AIM OF THE TASK: Please quote exactly the lines below from the line containing "In order to" to the line containing "## References", both lines included, and nothing else.

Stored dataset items
▶

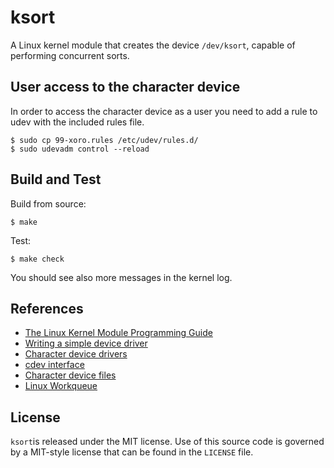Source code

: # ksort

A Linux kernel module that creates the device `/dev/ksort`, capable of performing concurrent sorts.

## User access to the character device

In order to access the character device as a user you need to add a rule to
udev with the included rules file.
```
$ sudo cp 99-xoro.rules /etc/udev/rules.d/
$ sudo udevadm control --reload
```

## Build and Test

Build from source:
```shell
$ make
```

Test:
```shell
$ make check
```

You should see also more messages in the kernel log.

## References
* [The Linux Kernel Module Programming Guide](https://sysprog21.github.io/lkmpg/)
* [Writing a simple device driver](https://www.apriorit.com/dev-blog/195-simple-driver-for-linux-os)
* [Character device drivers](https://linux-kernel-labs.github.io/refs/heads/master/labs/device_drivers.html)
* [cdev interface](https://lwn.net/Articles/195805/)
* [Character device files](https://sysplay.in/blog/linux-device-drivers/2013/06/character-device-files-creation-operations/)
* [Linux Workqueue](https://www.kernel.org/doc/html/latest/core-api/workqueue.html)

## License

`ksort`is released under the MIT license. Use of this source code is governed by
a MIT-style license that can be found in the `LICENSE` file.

◀

YOUR RESPONSE:
In order to access the character device as a user you need to add a rule to
udev with the included rules file.
```
$ sudo cp 99-xoro.rules /etc/udev/rules.d/
$ sudo udevadm control --reload
```

## Build and Test

Build from source:
```shell
$ make
```

Test:
```shell
$ make check
```

You should see also more messages in the kernel log.

## References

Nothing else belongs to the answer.